### RECORD EXCERPTS
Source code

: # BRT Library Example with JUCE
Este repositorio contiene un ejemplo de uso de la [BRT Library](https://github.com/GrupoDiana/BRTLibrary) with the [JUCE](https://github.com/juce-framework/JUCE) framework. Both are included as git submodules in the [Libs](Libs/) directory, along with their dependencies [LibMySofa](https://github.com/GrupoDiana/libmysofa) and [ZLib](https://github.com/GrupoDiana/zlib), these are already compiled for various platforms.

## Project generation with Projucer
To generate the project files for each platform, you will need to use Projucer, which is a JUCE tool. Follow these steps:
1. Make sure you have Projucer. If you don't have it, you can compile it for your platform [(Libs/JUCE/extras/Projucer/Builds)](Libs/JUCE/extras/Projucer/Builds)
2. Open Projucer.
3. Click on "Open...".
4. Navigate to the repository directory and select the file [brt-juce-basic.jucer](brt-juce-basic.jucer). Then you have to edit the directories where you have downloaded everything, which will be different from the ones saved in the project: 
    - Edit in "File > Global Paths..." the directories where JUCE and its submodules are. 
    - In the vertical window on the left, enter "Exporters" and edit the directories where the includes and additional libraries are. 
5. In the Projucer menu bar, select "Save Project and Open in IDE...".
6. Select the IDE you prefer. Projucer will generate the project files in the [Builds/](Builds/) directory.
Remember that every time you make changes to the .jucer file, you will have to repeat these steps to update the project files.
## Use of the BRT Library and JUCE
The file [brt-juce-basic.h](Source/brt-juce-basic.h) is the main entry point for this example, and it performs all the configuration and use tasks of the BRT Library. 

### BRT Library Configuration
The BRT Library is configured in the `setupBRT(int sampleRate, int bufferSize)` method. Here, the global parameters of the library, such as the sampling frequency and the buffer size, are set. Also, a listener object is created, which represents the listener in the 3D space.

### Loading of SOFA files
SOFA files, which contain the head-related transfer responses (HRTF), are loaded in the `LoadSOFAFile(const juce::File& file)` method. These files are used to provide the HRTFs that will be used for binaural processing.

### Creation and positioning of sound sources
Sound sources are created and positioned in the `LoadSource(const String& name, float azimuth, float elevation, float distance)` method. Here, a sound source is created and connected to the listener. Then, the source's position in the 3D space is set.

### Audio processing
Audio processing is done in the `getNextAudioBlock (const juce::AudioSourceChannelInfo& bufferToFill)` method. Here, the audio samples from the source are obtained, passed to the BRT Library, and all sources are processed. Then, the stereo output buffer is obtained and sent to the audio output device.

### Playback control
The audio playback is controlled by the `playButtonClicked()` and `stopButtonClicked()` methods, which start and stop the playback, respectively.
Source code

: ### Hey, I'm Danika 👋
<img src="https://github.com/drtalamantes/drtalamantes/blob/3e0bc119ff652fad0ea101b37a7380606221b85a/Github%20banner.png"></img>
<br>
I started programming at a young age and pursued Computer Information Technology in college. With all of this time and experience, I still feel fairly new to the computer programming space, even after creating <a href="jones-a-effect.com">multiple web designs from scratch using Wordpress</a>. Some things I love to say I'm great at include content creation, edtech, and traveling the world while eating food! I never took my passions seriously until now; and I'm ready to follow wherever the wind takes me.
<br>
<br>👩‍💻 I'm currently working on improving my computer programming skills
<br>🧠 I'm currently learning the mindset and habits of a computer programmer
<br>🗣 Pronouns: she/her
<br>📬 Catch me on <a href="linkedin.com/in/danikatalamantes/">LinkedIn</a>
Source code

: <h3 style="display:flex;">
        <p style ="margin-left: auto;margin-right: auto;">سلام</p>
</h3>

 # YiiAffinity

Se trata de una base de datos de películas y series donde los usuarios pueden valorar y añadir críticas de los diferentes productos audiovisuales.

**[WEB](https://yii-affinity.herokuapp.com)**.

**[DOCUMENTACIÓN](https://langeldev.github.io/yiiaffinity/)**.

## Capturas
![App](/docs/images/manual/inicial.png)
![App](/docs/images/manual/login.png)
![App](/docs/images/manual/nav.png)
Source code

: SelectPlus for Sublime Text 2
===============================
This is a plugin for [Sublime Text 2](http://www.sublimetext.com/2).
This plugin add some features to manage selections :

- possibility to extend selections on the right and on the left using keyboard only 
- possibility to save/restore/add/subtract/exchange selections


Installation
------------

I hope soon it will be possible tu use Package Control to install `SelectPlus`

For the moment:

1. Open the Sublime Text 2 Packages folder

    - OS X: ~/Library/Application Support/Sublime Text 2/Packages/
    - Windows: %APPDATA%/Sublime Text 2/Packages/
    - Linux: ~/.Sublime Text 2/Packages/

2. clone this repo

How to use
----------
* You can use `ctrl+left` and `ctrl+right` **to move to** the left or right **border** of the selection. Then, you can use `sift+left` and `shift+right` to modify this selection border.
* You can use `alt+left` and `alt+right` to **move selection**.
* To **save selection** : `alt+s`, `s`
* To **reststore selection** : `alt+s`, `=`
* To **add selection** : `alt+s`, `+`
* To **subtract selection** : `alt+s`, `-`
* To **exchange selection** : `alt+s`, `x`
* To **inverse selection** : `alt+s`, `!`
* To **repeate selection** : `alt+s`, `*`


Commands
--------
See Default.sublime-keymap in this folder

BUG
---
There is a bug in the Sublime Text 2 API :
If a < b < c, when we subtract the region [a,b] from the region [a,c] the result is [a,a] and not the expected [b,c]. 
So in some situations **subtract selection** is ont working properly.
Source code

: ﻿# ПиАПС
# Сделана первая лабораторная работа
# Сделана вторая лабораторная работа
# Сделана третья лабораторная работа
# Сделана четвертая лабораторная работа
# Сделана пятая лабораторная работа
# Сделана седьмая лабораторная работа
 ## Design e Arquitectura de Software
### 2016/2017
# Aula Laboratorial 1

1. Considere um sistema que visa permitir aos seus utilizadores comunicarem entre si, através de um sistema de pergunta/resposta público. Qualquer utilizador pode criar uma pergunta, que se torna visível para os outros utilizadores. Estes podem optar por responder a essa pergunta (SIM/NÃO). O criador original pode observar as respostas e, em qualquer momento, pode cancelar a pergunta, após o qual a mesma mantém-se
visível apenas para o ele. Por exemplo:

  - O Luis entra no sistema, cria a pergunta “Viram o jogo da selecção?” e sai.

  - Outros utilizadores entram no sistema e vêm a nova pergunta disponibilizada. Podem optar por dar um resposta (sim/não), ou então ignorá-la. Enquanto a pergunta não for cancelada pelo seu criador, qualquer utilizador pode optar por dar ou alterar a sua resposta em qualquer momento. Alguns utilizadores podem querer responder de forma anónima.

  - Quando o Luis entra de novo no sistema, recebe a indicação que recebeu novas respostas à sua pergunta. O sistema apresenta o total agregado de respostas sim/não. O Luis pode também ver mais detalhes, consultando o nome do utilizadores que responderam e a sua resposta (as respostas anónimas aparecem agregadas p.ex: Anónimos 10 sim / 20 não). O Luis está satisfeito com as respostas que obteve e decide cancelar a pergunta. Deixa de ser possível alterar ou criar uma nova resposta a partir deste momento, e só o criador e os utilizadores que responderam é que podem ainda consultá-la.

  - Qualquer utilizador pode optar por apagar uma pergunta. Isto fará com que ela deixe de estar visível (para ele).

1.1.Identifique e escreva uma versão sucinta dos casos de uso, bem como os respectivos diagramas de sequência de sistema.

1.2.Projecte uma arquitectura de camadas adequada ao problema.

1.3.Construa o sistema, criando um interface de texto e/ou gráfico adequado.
######
WHAT IS EXPECTED:
Lines above that include the string "buffer" need to be copied.

ANSWER AREA:
The BRT Library is configured in the `setupBRT(int sampleRate, int bufferSize)` method. Here, the global parameters of the library, such as the sampling frequency and the buffer size, are set. Also, a listener object is created, which represents the listener in the 3D space.
Audio processing is done in the `getNextAudioBlock (const juce::AudioSourceChannelInfo& bufferToFill)` method. Here, the audio samples from the source are obtained, passed to the BRT Library, and all sources are processed. Then, the stereo output buffer is obtained and sent to the audio output device.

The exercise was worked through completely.